• Task objective: Reproduce the opening lines of the records exactly, up to and including the line in which "Ausdruck für das" occurs.

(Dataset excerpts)

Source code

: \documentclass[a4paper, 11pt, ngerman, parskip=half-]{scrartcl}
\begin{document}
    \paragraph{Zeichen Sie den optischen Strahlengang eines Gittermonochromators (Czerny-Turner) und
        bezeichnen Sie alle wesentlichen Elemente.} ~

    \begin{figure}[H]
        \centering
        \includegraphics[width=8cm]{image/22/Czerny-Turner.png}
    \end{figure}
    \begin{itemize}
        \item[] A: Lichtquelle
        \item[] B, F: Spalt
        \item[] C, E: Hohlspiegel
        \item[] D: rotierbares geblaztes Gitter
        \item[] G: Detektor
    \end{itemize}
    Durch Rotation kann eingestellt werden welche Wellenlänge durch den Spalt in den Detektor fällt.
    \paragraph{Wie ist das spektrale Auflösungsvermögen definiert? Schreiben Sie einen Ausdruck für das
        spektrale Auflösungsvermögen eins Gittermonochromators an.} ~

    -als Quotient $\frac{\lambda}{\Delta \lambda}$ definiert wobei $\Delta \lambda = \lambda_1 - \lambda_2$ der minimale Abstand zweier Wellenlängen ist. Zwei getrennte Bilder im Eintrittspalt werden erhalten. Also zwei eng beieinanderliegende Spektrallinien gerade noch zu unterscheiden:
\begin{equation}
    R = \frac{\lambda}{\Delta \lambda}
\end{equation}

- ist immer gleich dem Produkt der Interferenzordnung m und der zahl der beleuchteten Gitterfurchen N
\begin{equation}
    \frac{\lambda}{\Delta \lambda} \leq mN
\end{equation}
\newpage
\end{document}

• Task response:
Source code

: \documentclass[a4paper, 11pt, ngerman, parskip=half-]{scrartcl}
\begin{document}
    \paragraph{Zeichen Sie den optischen Strahlengang eines Gittermonochromators (Czerny-Turner) und
        bezeichnen Sie alle wesentlichen Elemente.} ~

    \begin{figure}[H]
        \centering
        \includegraphics[width=8cm]{image/22/Czerny-Turner.png}
    \end{figure}
    \begin{itemize}
        \item[] A: Lichtquelle
        \item[] B, F: Spalt
        \item[] C, E: Hohlspiegel
        \item[] D: rotierbares geblaztes Gitter
        \item[] G: Detektor
    \end{itemize}
    Durch Rotation kann eingestellt werden welche Wellenlänge durch den Spalt in den Detektor fällt.
    \paragraph{Wie ist das spektrale Auflösungsvermögen definiert? Schreiben Sie einen Ausdruck für das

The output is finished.